WebMD vs. MayoClinic.com – Reliable Medical Information

February 6, 2011

In an article in the New York Times Magazine today, Virginia Heffernen discusses a Prescription of Fear. She contrasts the WebMD approach to health information with that of MayoClinic.com, opposing what she sees at a for-profit website with major funding from drug companies on the one hand with a respected non-profit medical institution on the other.  In comparing the two sites on the topic of headache, for one thing, she uses a Google search to find content on the sites rather than the sites own search engine and then claims that one has advertising and drives uses to prescription usage while the other does not.

I tested this with the term Fibromyalgia. It turns out that both sites display an add from Pfizer on the landing page, MayoClinic also has ads by Google but WebMD did not.
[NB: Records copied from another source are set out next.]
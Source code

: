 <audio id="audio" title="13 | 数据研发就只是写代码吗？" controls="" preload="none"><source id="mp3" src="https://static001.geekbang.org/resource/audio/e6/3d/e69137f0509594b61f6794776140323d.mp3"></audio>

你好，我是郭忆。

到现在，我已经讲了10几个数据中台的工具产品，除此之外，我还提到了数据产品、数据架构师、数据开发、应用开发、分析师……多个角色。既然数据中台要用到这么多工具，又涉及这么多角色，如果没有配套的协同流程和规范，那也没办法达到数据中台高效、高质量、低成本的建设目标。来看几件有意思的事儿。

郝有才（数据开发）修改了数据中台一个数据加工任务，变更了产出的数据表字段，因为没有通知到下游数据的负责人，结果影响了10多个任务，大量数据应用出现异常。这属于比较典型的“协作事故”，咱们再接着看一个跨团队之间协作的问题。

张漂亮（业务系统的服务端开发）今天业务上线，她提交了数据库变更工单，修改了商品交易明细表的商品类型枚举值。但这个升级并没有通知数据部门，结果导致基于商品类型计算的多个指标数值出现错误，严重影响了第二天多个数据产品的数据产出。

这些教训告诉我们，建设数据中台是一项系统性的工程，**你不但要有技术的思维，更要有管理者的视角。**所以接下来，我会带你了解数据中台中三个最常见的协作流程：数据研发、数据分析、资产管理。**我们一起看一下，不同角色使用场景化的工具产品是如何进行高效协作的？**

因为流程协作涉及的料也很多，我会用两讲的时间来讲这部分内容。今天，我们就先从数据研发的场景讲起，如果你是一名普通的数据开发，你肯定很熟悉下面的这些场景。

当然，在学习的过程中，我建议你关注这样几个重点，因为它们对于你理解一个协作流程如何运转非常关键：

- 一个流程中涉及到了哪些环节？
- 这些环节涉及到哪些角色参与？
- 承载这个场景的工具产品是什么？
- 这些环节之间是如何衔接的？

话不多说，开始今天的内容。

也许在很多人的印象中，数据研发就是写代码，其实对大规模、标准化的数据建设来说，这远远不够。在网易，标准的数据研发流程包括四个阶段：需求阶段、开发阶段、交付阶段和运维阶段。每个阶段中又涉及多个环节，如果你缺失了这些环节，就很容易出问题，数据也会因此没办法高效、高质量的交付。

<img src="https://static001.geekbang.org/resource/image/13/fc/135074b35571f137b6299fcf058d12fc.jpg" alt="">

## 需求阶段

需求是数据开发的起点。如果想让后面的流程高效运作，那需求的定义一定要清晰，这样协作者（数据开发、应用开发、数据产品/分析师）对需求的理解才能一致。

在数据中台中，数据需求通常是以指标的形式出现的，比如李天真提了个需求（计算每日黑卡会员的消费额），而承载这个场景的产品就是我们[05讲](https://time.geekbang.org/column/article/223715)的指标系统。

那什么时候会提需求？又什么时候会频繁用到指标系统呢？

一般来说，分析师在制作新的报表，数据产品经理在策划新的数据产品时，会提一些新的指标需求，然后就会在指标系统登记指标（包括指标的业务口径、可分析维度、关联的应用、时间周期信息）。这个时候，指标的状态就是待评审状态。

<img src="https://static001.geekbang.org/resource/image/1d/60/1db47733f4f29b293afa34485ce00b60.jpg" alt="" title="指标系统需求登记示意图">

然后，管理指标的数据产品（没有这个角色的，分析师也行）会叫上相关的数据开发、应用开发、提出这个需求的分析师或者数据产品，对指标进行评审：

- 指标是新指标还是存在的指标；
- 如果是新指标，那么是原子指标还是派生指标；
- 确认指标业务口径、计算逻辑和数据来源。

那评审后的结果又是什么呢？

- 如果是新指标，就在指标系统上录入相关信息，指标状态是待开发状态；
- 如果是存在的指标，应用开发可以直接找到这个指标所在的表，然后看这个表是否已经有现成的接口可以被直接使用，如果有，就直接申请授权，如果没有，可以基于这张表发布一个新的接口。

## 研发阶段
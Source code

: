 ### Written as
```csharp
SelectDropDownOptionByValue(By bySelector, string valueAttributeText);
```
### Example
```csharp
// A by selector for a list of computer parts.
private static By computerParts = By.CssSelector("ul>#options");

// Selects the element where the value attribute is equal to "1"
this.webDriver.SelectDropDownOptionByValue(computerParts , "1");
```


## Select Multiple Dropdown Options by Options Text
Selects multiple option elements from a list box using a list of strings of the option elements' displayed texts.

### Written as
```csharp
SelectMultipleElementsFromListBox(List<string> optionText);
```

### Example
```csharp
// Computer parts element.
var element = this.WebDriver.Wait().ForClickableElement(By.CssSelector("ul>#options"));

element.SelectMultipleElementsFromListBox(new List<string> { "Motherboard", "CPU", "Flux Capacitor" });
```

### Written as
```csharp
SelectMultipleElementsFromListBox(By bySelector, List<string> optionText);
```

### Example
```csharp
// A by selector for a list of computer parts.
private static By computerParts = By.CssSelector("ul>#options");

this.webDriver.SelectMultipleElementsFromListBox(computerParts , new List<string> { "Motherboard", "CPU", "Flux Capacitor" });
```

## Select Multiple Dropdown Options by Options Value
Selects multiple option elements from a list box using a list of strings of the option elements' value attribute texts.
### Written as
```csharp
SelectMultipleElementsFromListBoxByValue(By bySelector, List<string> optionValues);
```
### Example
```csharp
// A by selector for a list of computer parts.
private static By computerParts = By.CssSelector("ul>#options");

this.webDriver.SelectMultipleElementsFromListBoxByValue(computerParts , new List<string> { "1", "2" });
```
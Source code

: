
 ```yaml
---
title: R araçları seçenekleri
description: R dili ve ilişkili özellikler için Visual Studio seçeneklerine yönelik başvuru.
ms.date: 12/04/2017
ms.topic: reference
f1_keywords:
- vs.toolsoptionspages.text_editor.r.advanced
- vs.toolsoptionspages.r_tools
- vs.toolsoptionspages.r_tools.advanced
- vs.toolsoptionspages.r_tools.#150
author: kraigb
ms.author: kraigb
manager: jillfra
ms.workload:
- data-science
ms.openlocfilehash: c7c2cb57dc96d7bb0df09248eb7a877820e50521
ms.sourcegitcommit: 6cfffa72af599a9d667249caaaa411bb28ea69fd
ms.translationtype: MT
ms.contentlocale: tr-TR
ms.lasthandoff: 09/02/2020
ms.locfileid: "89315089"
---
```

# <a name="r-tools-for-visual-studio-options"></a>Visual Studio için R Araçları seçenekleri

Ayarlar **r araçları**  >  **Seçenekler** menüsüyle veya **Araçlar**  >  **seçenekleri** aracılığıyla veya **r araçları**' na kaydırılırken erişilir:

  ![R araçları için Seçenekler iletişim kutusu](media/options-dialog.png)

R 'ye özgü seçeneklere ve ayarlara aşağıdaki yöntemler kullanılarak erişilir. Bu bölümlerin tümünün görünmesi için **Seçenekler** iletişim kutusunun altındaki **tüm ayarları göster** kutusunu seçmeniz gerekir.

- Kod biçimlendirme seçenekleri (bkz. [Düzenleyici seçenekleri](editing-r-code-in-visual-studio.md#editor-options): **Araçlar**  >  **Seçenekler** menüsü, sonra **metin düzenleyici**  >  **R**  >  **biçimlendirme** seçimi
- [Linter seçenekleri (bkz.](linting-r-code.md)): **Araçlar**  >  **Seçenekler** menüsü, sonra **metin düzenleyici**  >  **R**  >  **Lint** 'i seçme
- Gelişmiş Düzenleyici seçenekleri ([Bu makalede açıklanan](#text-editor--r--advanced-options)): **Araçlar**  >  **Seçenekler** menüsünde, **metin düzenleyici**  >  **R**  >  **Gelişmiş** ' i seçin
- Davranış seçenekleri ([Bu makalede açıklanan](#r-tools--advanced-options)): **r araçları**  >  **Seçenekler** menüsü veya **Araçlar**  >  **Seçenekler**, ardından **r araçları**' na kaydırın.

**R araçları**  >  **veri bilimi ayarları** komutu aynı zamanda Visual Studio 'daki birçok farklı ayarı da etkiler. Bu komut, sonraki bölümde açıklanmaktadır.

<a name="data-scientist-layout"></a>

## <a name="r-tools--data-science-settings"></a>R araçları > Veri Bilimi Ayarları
WebMD on its chapter on treatment includes 3 brand name drugs but also recommends physical therapy and medical marijuana.  MayoClinic recommends lifestyle and home remedies, alternative medicine and coping and support but nothing about drug therapy.

MayoClinic advertising policy states that  “we accept advertising and sponsorship under strict guidelines” but does not state whether they have any control over the Google ads appearing on their pages. WebMD’s policy is extensive and states “under no circumstances will WebMD’s acceptance of any Advertisement be considered an endorsement of the product(s) and/or service(s).” Both sites are HON Code certified and WebMD also has eTrust and URAC shields.

So there may be something to WebMD suggesting drug treatment more often that MayoClinic, but the article fails to mention that MayoClinic.com is supported by advertising and in some cases has more ads per page than WebMD.

It should be noted that other medical institutions do not use advertising but provide reliable medical information from their own sources such as, Duke and Cleveland Clinic .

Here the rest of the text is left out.